Trump Sets Economic Conditions for Siding with Saudi Arabia Over Iran

PHOTO: REUTERS

PHOTO: REUTERS


Republican presidential Donald Trump on Monday suggested that the U.S. should defend Saudi Arabia in its escalating dispute with Iran only if the Saudis pay us back economically.

In an appearance on Fox News Monday evening, Trump told host Bill O’Reilly that in order to stop Iran from taking over Saudi Arabia from its borders with Yemen, the U.S. will be left with no choice but to side with the Saudis. “Frankly, the Saudis don’t survive without us. And the question is, at what point do we get involved, and how much will Saudi Arabia pay us to save them? Because that’s ultimately what’s going to happen,” said Trump. “I would want to help Saudi Arabia. I would want to protect Saudi Arabia. But Saudi Arabia is going to have to help us economically. They were making – before the oil went down – a billion dollars a day.”

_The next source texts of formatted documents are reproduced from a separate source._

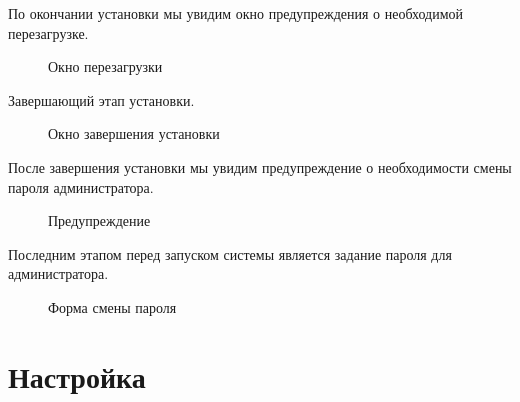 \clearpage
По окончании установки мы увидим окно предупреждения о необходимой перезагрузке.
\begin{figure}[H]
\caption{Окно перезагрузки}
\label{igas8}
\end{figure}
\clearpage
Завершающий этап установки.
\begin{figure}[H]
\caption{Окно завершения установки}
\label{igas9}
\end{figure}
\clearpage
После завершения установки мы увидим предупреждение о необходимости смены пароля администратора.
\begin{figure}[H]
\caption{Предупреждение}
\label{igas10}
\end{figure}
\clearpage
Последним этапом перед запуском системы является задание пароля для администратора.
\begin{figure}[H]
\caption{Форма смены пароля}
\label{igas11}
\end{figure}

\section{Настройка}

But Trump fended off questions whether he would send U.S. troops to help fight off an Iranian incursion if the Saudis pay for some of the costs. “We already defend Saudi Arabia, right now, we’re defending them. Every time there’s a problem we go in and defend. And frankly, as far as I’m concerned, that’s all fine. We owe $19 trillion. We’re defending everybody. We’re defending the world. We can’t continue to defend everybody, and lose on every single thing we do,” he stressed.” We have to rebuild our country. Our country is a mess. Our infrastructure’s crumbling. We owe $19 trillion.”

The Republican presidential frontrunner also refused to commit taking military action against Iran. Instead, he blasted the nuclear deal with Iran, suggesting the regime has already violated the agreement by its testing of ballistic missiles. “The deal we made with Iran is a disaster. The deal we made for $150 billion is a total disaster,” he said. “Iran is going to have a nuclear weapon very soon.”

Asked if he would scrap the nuclear deal or strike Iran’s nuclear facilities, Trump responded, “I’m going to do what’s right. I want to be unpredictable. I’m not going to tell you right now what I’m going to do… We have to show some unpredictability. I want to be unpredictable. I don’t want to tell you exactly what I’m going to do.”

Other Republican candidates have also suggested that the U.S. should pick a side in the conflict and defend the Saudis if necessary.

Republican presidential hopeful Marco Rubio, during a campaign event in New Hampshire on Monday, said that while Saudi Arabia isn’t perfect, “they’re not an enemy of the United States.”

“Now there are things they do I’m not in favor of and I have strong problems with, but, that being said, they have been a military ally of the United States in that region,” Rubio asserted. “Iran has been our enemy.”

Saudi Arabia’s human rights issues is not a reason “for us to toss them under the bus,” added Carson in an interview on CNN. “I have a strong feeling that if, you know, our traditional allies in the region had full faith and confidence in us that we wouldn’t, like, turn our backs on them like we have on Israel; I think they would be much more enthusiastic about supporting anything that we called for,” he added.